▶ _WHAT YOU WILL DO_: The full set of records below is to be reproduced without a single alteration.

================

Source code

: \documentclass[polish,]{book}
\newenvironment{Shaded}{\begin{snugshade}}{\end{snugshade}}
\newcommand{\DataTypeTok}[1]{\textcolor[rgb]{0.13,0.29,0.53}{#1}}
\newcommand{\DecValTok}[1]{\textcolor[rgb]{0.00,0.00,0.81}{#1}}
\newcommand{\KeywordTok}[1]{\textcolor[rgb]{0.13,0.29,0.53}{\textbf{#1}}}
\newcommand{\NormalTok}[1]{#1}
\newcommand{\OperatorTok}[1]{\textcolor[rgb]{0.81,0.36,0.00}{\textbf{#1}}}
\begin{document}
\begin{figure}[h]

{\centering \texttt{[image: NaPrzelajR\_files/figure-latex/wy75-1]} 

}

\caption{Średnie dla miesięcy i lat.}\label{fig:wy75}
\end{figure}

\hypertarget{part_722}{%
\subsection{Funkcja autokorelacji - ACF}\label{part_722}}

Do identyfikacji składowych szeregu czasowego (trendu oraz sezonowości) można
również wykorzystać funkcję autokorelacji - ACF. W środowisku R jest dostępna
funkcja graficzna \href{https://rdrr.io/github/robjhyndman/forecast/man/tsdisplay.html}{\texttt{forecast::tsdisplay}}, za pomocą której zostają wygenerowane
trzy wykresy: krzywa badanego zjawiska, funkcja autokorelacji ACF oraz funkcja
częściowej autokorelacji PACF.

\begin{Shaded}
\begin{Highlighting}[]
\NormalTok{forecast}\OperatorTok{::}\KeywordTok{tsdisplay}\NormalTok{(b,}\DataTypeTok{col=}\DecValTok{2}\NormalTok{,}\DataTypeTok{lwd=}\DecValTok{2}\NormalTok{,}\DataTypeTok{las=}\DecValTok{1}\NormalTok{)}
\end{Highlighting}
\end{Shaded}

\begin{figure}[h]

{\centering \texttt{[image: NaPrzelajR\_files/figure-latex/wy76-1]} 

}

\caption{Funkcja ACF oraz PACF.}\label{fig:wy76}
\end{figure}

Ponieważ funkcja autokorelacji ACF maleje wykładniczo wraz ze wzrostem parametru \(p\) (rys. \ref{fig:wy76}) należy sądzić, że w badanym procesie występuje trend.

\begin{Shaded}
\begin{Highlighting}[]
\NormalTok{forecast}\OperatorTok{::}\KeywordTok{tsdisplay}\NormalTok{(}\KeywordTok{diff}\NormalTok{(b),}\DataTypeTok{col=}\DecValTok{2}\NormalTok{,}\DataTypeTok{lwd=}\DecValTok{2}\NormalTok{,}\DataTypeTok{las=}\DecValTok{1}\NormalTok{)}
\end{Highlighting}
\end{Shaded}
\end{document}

================

▶ _REPLY TO THE TASK_:
Source code

: \documentclass[polish,]{book}
\newenvironment{Shaded}{\begin{snugshade}}{\end{snugshade}}
\newcommand{\DataTypeTok}[1]{\textcolor[rgb]{0.13,0.29,0.53}{#1}}
\newcommand{\DecValTok}[1]{\textcolor[rgb]{0.00,0.00,0.81}{#1}}
\newcommand{\KeywordTok}[1]{\textcolor[rgb]{0.13,0.29,0.53}{\textbf{#1}}}
\newcommand{\NormalTok}[1]{#1}
\newcommand{\OperatorTok}[1]{\textcolor[rgb]{0.81,0.36,0.00}{\textbf{#1}}}
\begin{document}
\begin{figure}[h]

{\centering \texttt{[image: NaPrzelajR\_files/figure-latex/wy75-1]} 

}

\caption{Średnie dla miesięcy i lat.}\label{fig:wy75}
\end{figure}

\hypertarget{part_722}{%
\subsection{Funkcja autokorelacji - ACF}\label{part_722}}

Do identyfikacji składowych szeregu czasowego (trendu oraz sezonowości) można
również wykorzystać funkcję autokorelacji - ACF. W środowisku R jest dostępna
funkcja graficzna \href{https://rdrr.io/github/robjhyndman/forecast/man/tsdisplay.html}{\texttt{forecast::tsdisplay}}, za pomocą której zostają wygenerowane
trzy wykresy: krzywa badanego zjawiska, funkcja autokorelacji ACF oraz funkcja
częściowej autokorelacji PACF.

\begin{Shaded}
\begin{Highlighting}[]
\NormalTok{forecast}\OperatorTok{::}\KeywordTok{tsdisplay}\NormalTok{(b,}\DataTypeTok{col=}\DecValTok{2}\NormalTok{,}\DataTypeTok{lwd=}\DecValTok{2}\NormalTok{,}\DataTypeTok{las=}\DecValTok{1}\NormalTok{)}
\end{Highlighting}
\end{Shaded}

\begin{figure}[h]

{\centering \texttt{[image: NaPrzelajR\_files/figure-latex/wy76-1]} 

}

\caption{Funkcja ACF oraz PACF.}\label{fig:wy76}
\end{figure}

Ponieważ funkcja autokorelacji ACF maleje wykładniczo wraz ze wzrostem parametru \(p\) (rys. \ref{fig:wy76}) należy sądzić, że w badanym procesie występuje trend.

\begin{Shaded}
\begin{Highlighting}[]
\NormalTok{forecast}\OperatorTok{::}\KeywordTok{tsdisplay}\NormalTok{(}\KeywordTok{diff}\NormalTok{(b),}\DataTypeTok{col=}\DecValTok{2}\NormalTok{,}\DataTypeTok{lwd=}\DecValTok{2}\NormalTok{,}\DataTypeTok{las=}\DecValTok{1}\NormalTok{)}
\end{Highlighting}
\end{Shaded}
\end{document}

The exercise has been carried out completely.